The impact of digital technology on media workers: Life has completely changed
Keywords
- abstract
Digital technologies have transformed the media industries for better and for worse, but how can journalists win the battles against layoffs, declining wages, and stress? Collective action and the reaffirmation of journalistic skill provide a big part of the answer.
This conference was a tremendous and long-overdue opportunity to unite knowledge workers of all kinds. Media workers and university professors and other culture workers need to work together because no one else can or will do what is needed. There is no white knight on the horizon, no one waiting to ride in and solve the many issues of media transformation, value for content or the infinite work expectations created by digital technology.
This is an on-the-ground review of what has taken place in the so-called ‘digital revolution’ in my industry, the media industry.

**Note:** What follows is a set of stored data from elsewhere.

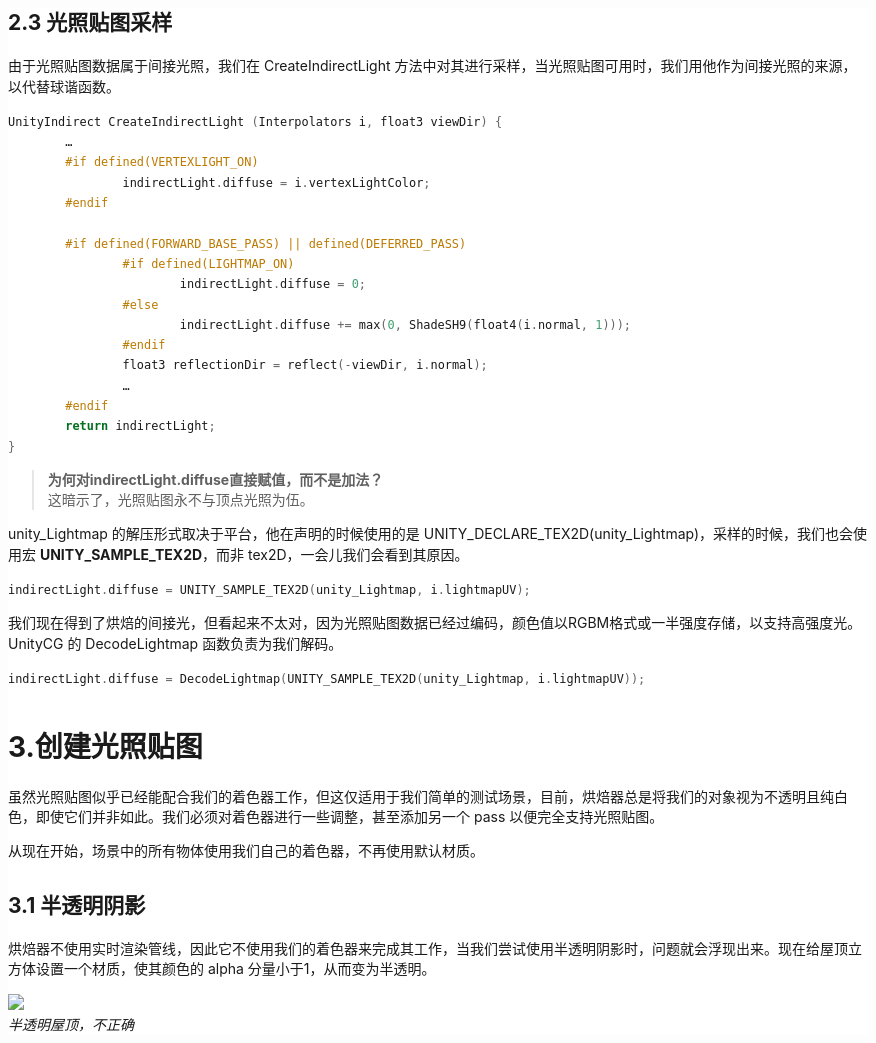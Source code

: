 ## 2.3 光照贴图采样

由于光照贴图数据属于间接光照，我们在 CreateIndirectLight 方法中对其进行采样，当光照贴图可用时，我们用他作为间接光照的来源，以代替球谐函数。

```c
UnityIndirect CreateIndirectLight (Interpolators i, float3 viewDir) {
        …
        #if defined(VERTEXLIGHT_ON)
                indirectLight.diffuse = i.vertexLightColor;
        #endif

        #if defined(FORWARD_BASE_PASS) || defined(DEFERRED_PASS)
                #if defined(LIGHTMAP_ON)
                        indirectLight.diffuse = 0;
                #else
                        indirectLight.diffuse += max(0, ShadeSH9(float4(i.normal, 1)));
                #endif
                float3 reflectionDir = reflect(-viewDir, i.normal);
                …
        #endif
        return indirectLight;
}
```

>**为何对indirectLight.diffuse直接赋值，而不是加法？**  
>这暗示了，光照贴图永不与顶点光照为伍。

unity_Lightmap 的解压形式取决于平台，他在声明的时候使用的是 UNITY_DECLARE_TEX2D(unity_Lightmap)，采样的时候，我们也会使用宏 **UNITY_SAMPLE_TEX2D**，而非 tex2D，一会儿我们会看到其原因。

```c
indirectLight.diffuse = UNITY_SAMPLE_TEX2D(unity_Lightmap, i.lightmapUV);
```

我们现在得到了烘焙的间接光，但看起来不太对，因为光照贴图数据已经过编码，颜色值以RGBM格式或一半强度存储，以支持高强度光。 UnityCG 的 DecodeLightmap 函数负责为我们解码。

```c
indirectLight.diffuse = DecodeLightmap(UNITY_SAMPLE_TEX2D(unity_Lightmap, i.lightmapUV));
```


# 3.创建光照贴图

虽然光照贴图似乎已经能配合我们的着色器工作，但这仅适用于我们简单的测试场景，目前，烘焙器总是将我们的对象视为不透明且纯白色，即使它们并非如此。我们必须对着色器进行一些调整，甚至添加另一个 pass 以便完全支持光照贴图。

从现在开始，场景中的所有物体使用我们自己的着色器，不再使用默认材质。

## 3.1 半透明阴影

烘焙器不使用实时渲染管线，因此它不使用我们的着色器来完成其工作，当我们尝试使用半透明阴影时，问题就会浮现出来。现在给屋顶立方体设置一个材质，使其颜色的 alpha 分量小于1，从而变为半透明。

![](https://catlikecoding.com/unity/tutorials/rendering/part-16/creating-lightmaps/semitransparent-roof-incorrect.png)  
*半透明屋顶，不正确*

We have lots of cool tools now. We file stories on our blackberries from inside courts, from inside hearing rooms – from anywhere. We have cell phone cameras and video. We use Twitter and Facebook to track down newsmakers or people who know newsmakers. We can edit video on our desktops – in fact video is digitized so everyone in a newsroom has all the video on their desktops (when the server is working). We use services such as ‘Coveritlive’ to do press conferences via cyberspace – there is no longer even a need to go to the conference itself.
But the very technology that has given us cool tools has had significant side-effects. I’ve grouped them as follows: 1) the downward pressure on job numbers; 2) the downward pressure on wages; 3) the stress factor… or feeding the ‘need for speed’; and 4) the effect on collective power.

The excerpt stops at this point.